Mediating Access to Headsprout Early Reading for Children With Autism Spectrum Disorders
|JOSHUA PLAVNICK (Michigan State University), Julie L. Thompson (Michigan State University), M. Y. Savana Bak (Michigan State University)
Many children with autism spectrum disorder require instructional programs that simultaneously address academic content, interfering behavior, and potential gaps in prerequisite skills for a given curriculum. This study examined the impact of an intervention package consisting of contingent reinforcement and match-to-sample training on the independent progression of 3 children with autism spectrum disorder through Headsprout Early Reading, a behavior analytic online reading program. A multiple baseline across participants design was used to examine the effects of the intervention package on participants' correct interactions per minute and total episodes completed. Transfer of training to oral reading of companion print books was also assessed. All participants demonstrated an increase in correct interactions per minute. Two participants learned to independently complete a Headsprout Early Reading episode each day and could orally read companion print books. The results suggest individualized behavior analytic programs can support the use of Headsprout Early Reading as a computer-based reading program for some children with autism spectrum disorders.
Supporting Progression Through Headsprout Early Reading using Systematic Prompt Fading
|JULIE L. THOMPSON (Michigan State University), M. Y. Savana Bak (Michigan State University), Joshua Plavnick (Michigan State University)
Recent research has indicated that children with autism spectrum disorder who are minimally vocal can independently access Headsprout Early Reading when provided with a token economy system for behavioral support. This study examined the effects of contingent reinforcement plus most-to-least physical prompting and prompt fading on progression through Headsprout by four elementary-aged children with autism spectrum disorder. A multiple baseline across participants design was used to examine the effects of the intervention package on the cumulative number of segments completed.

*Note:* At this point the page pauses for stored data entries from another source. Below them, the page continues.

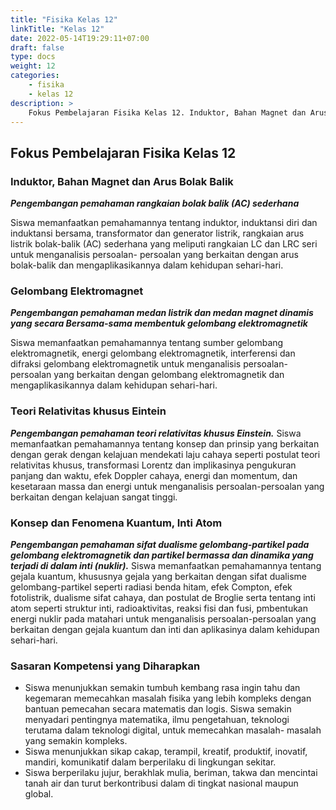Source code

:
 ```yaml
---
title: "Fisika Kelas 12"
linkTitle: "Kelas 12"
date: 2022-05-14T19:29:11+07:00
draft: false
type: docs
weight: 12
categories:
    - fisika
    - kelas 12
description: >
    Fokus Pembelajaran Fisika Kelas 12. Induktor, Bahan Magnet dan Arus Bolak Balik. Gelombang Elektromagnet. Teori Relativitas khusus Eintein. Konsep dan Fenomena Kuantum, Inti Atom.
---
```


## Fokus Pembelajaran Fisika Kelas 12

### Induktor, Bahan Magnet dan Arus Bolak Balik
***Pengembangan pemahaman rangkaian bolak balik (AC) sederhana***

Siswa memanfaatkan pemahamannya tentang induktor, induktansi diri dan induktansi bersama, transformator dan generator listrik, rangkaian arus listrik bolak-balik (AC) sederhana yang meliputi rangkaian LC dan LRC seri untuk menganalisis persoalan- persoalan yang berkaitan dengan arus bolak-balik dan mengaplikasikannya dalam kehidupan sehari-hari.

### Gelombang Elektromagnet
***Pengembangan pemahaman medan listrik dan medan magnet dinamis yang secara Bersama-sama membentuk gelombang elektromagnetik***

Siswa memanfaatkan pemahamannya tentang sumber gelombang elektromagnetik, energi gelombang elektromagnetik, interferensi dan difraksi gelombang elektromagnetik untuk menganalisis persoalan-persoalan yang berkaitan dengan gelombang elektromagnetik dan mengaplikasikannya dalam kehidupan sehari-hari.

### Teori Relativitas khusus Eintein
***Pengembangan pemahaman teori relativitas khusus Einstein.***
Siswa memanfaatkan pemahamannya tentang konsep dan prinsip yang berkaitan dengan gerak dengan kelajuan mendekati laju cahaya seperti postulat teori relativitas khusus, transformasi Lorentz dan implikasinya pengukuran panjang dan waktu, efek Doppler cahaya, energi dan momentum, dan kesetaraan massa dan energi untuk menganalisis persoalan-persoalan yang berkaitan dengan kelajuan sangat tinggi.

### Konsep dan Fenomena Kuantum, Inti Atom
***Pengembangan pemahaman sifat dualisme gelombang-partikel pada gelombang elektromagnetik dan partikel bermassa dan dinamika yang terjadi di dalam inti (nuklir).***
Siswa memanfaatkan pemahamannya tentang gejala kuantum, khususnya gejala yang berkaitan dengan sifat dualisme gelombang-partikel seperti radiasi benda hitam, efek Compton, efek fotolistrik, dualisme sifat cahaya, dan postulat de Broglie serta tentang inti atom seperti struktur inti, radioaktivitas, reaksi fisi dan fusi, pmbentukan energi nuklir pada matahari untuk menganalisis persoalan-persoalan yang berkaitan dengan gejala kuantum dan inti dan aplikasinya dalam kehidupan sehari-hari.

### Sasaran Kompetensi yang Diharapkan
- Siswa menunjukkan semakin tumbuh kembang rasa ingin tahu dan kegemaran memecahkan masalah fisika yang lebih kompleks dengan bantuan pemecahan secara matematis dan logis. Siswa semakin menyadari pentingnya matematika, ilmu pengetahuan, teknologi terutama dalam teknologi digital, untuk memecahkan masalah- masalah yang semakin kompleks.
- Siswa menunjukkan sikap cakap, terampil, kreatif, produktif, inovatif, mandiri, komunikatif dalam berperilaku di lingkungan sekitar.
- Siswa berperilaku jujur, berakhlak mulia, beriman, takwa dan mencintai tanah air dan turut berkontribusi dalam di tingkat nasional maupun global.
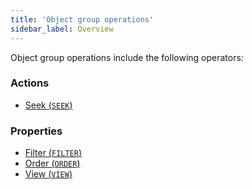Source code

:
 ```yaml
---
title: 'Object group operations'
sidebar_label: Overview
---
```


Object group operations include the following operators:

### Actions

-   [Seek (`SEEK`)](Search_SEEK_.md)

### Properties

-   [Filter (`FILTER`)](Filter_FILTER_.md)
-   [Order (`ORDER`)](Order_ORDER_.md)
-   [View (`VIEW`)](View_VIEW_.md)
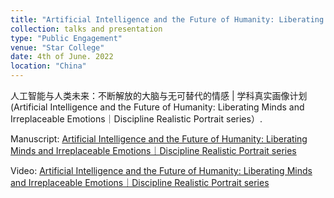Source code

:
```yaml
---
title: "Artificial Intelligence and the Future of Humanity: Liberating Minds and Irreplaceable Emotions｜Discipline Realistic Portrait series"
collection: talks and presentation
type: "Public Engagement"
venue: "Star College"
date: 4th of June. 2022
location: "China"
---
```


人工智能与人类未来：不断解放的大脑与无可替代的情感 | 学科真实画像计划 (Artificial Intelligence and the Future of Humanity: Liberating Minds and Irreplaceable Emotions｜Discipline Realistic Portrait series）.

Manuscript: [Artificial Intelligence and the Future of Humanity: Liberating Minds and Irreplaceable Emotions｜Discipline Realistic Portrait series](https://mp.weixin.qq.com/s/HwGK69aNMWWXI4aJohZOsQ)

Video: [Artificial Intelligence and the Future of Humanity: Liberating Minds and Irreplaceable Emotions｜Discipline Realistic Portrait series](https://www.bilibili.com/video/BV1AW4y1a7L7/?is_story_h5=false&p=1&share_from=ugc&share_medium=android&share_plat=android&share_session_id=75d915e9-97b0-428f-bc77-9f4ccf897675&share_source=WEIXIN_MONMENT&share_tag=s_i&timestamp=1660539004&unique_k=FOKBlHd&share_times=1)

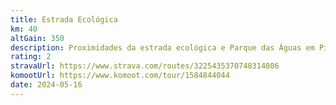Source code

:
 ```yaml
---
title: Estrada Ecológica
km: 40
altGain: 350
description: Proximidades da estrada ecológica e Parque das Águas em Piraquara, estradão tipo 1 e asfalto.
rating: 2
stravaUrl: https://www.strava.com/routes/3225435370748314806
komootUrl: https://www.komoot.com/tour/1584844044
date: 2024-05-16
---
```

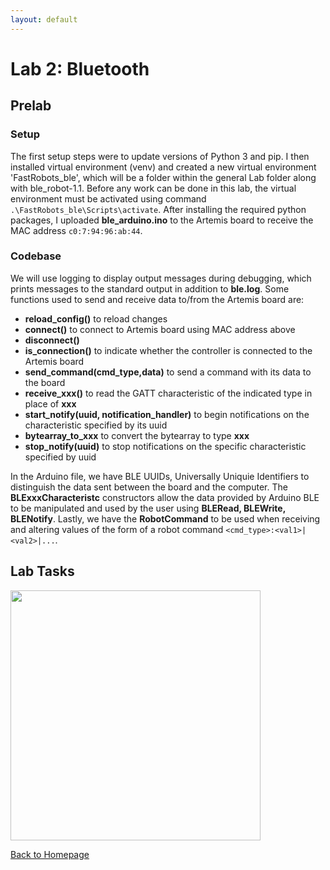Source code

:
 ```yaml
---
layout: default
---
```


# Lab 2: Bluetooth

## Prelab

### Setup
The first setup steps were to update versions of Python 3 and pip. I then installed virtual environment (venv) and created a new virtual environment 'FastRobots_ble', which will be a folder within the general Lab folder along with ble_robot-1.1. Before any work can be done in this lab, the virtual environment must be activated using command `.\FastRobots_ble\Scripts\activate`. After installing the required python packages, I uploaded **ble_arduino.ino** to the Artemis board to receive the MAC address `c0:7:94:96:ab:44`.

### Codebase
We will use logging to display output messages during debugging, which prints messages to the standard output in addition to **ble.log**.
Some functions used to send and receive data to/from the Artemis board are:
* **reload_config()** to reload changes
* **connect()** to connect to Artemis board using MAC address above
* **disconnect()**
* **is_connection()** to indicate whether the controller is connected to the Artemis board
* **send_command(cmd_type,data)** to send a command with its data to the board
* **receive_xxx()** to read the GATT characteristic of the indicated type in place of **xxx**
* **start_notify(uuid, notification_handler)** to begin notifications on the characteristic specified by its uuid
* **bytearray_to_xxx** to convert the bytearray to type **xxx**
* **stop_notify(uuid)** to stop notifications on the specific characteristic specified by uuid

In the Arduino file, we have BLE UUIDs, Universally Uniquie Identifiers to distinguish the data sent between the board and the computer. The **BLExxxCharacteristc** constructors allow the data provided by Arduino BLE to be manipulated and used by the user using **BLERead, BLEWrite, BLENotify**. Lastly, we have the **RobotCommand** to be used when receiving and altering values of the form of a robot command `<cmd_type>:<val1>|<val2>|...`.

## Lab Tasks

<img src="/FastRobotsSP23/assets/images/construction.jpg" class="center" style="height: 400px;"/>

[Back to Homepage](../)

Performance on Woodcock Johnson early reading tests were also assessed as pre- and post-test measures. All participants demonstrated an increase in number of segments completed per session. One participate was able to progress through Headsprout with contingent reinforcement only. Three participants required prompting for correct answers and two of these three were able to correctly respond with minimal-to-no support by the end of the study. All participants demonstrated an increased performance on the Woodcock Johnson assessments. The results suggest that some children with ASD may benefit from physical prompting for correct answers during Headsprout Early Reading. The range of responses across all participants suggests that a multi-tiered approach to support progression through Headsprout may be needed.